Before my TPG arrived I also made a couple of attempts with TGP substitutes (a Dremel and a hand-held die grinder) with completely unsatisfactory results.
Harry


----------



## Alan J. Richer (Jan 4, 2010)

Re: Grinding dust:

Just to toss out an idea here - what about a vacuum inlet next to (wrapping around, perhaps) the grinding stone? This way as little of the debris as possible would be allowed to fall to the ways, and airborne dust would be kept to a minimum.

I've made custom vacuum inlets before by heating and reshaping PVC pipe - the stuff is cheap and can be cut, formed and glued pretty easily. Thinking a bit of PVC pipe cut off at an angle, then a bit glued to the bottom, drilled and threaded for a mount behind the wheel could be made pretty easily. It won't get it all, but certainly could be configured to get a lot of it and keep the crud out of the air.

           Alan


----------



## GWRdriver (Jan 4, 2010)

Alan,
I do exactly the same thing when I turn cast iron, I just hand-hold the shop-vac nozzle near the cutting tool. I had thought maybe the same thing would work for grinding but hadn't tried it yet. It may be that a more effective collector than a hand-held shop-vac nozzle is needed, but maybe not. In either case it's worth a try. I do think it would be important that whatever collector/nozzle assembly I came up with not be mounted on the toolpost, or maybe not on the carriage either, as any external influence on the carriage travel might cause irregular grinds. This may be over-thinking things but this notion came from an old mentor and old machinist who told me to always take my hands off the lathe during a power-fed final pass so as not to affect the cut.


----------



## GailInNM (Jan 4, 2010)

Hi Harry and Alan,
The biggest thing to remember is that grinding is a finishing operation for us. In industry there are creep feed techniques that are used for roughing, but that has no place in the home shop. I have never allowed more than 0.002 grinding allowance when machining, and most of the time much less. This means very little crud floating around. The only time there is much of a mess is when dressing the grinding wheels. I use a shop vac when doing that. The rest of the time I just cover things up. I generate much less debris than I do when grinding a lathe tool on the bench or tool grinder where we are shaping as well as sharpening. Still a mounted vacuum pickup as Alan suggested would be an advantage if I were doing a lot of grinding. 

One side note. When covering things up, use paper towels. A light spray with WD40 will help trap fine particles and keep them from bouncing off. Most important -- throw the towels away as soon as you are finished. Don't wipe ANYTHING with them.
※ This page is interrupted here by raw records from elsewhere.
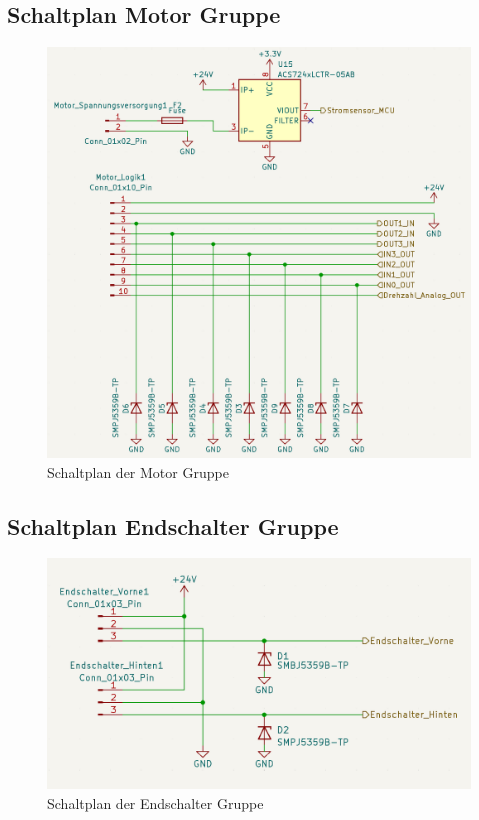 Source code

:\subsection{Schaltplan Motor Gruppe}
\begin{figure}[H]
	\centering
	\includegraphics[width=1.0\textwidth]{images/Hardware/Motor_Schaltplan.PNG}
	\caption{Schaltplan der Motor Gruppe}
	\label{fig:MotorGruppe}
\end{figure}
\subsection{Schaltplan Endschalter Gruppe}
\begin{figure}[H]
	\centering
	\includegraphics[width=1.0\textwidth]{images/Hardware/Endschalter_Schaltplan.PNG}
	\caption{Schaltplan der Endschalter Gruppe}
	\label{fig:EndschalterGruppe}
\end{figure}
Get a fresh towel for cleanup. They are cheap. Don't use rags. I have a thing about rags in the shop anyway for safety reasons, but beyond that if I have one I keep using it and just spread things around. Just too cheap to throw them away I guess. 

Gail in NM


----------



## GailInNM (Jan 4, 2010)

Harry,
I have an old "Bull of the shop" cartoon ( does any one else remember them?) that shows a lathe being carted off from the shop floor. The caption being two of the shop guys talking. "We had to retire the lathe. Joe retired and he was the only one who knew where to lean on it to make it cut accurately."
Gail in NM

Edit: I think it was "Bull of the Woods", not "Bull of the Shop". CRS syndrom.


----------



## mu38&Bg# (Jan 4, 2010)

Nice tool. I don't think you can get away from lapping the final fit. Even Peter Burford laps pistons and liners after grinding. http://www.peterburford.com.au/finishing_fitting.php


----------



## GWRdriver (Jan 4, 2010)

GailInNM  said:
			
		

> "Joe . . . was the only one who knew where to lean on it to make it cut accurately."


Bingo!


----------



## deverett (Jan 4, 2010)

Bob

I too have been thinking about using a Dremel as a high speed drilling/milling unit but have been given to understand that the bearings are not 'precision' items to give accurate results.

There are various designs around that incorporate the Dremel or similar as a power unit. One of the better designs was in the Home Shop Machinist Sep/Oct and Nov/Dec 2008 by Jerry Pontius.

One day I'll get around to making it! As someone else wrote: 'So many projects, so little time'.

Dave
The Emerald Isle


----------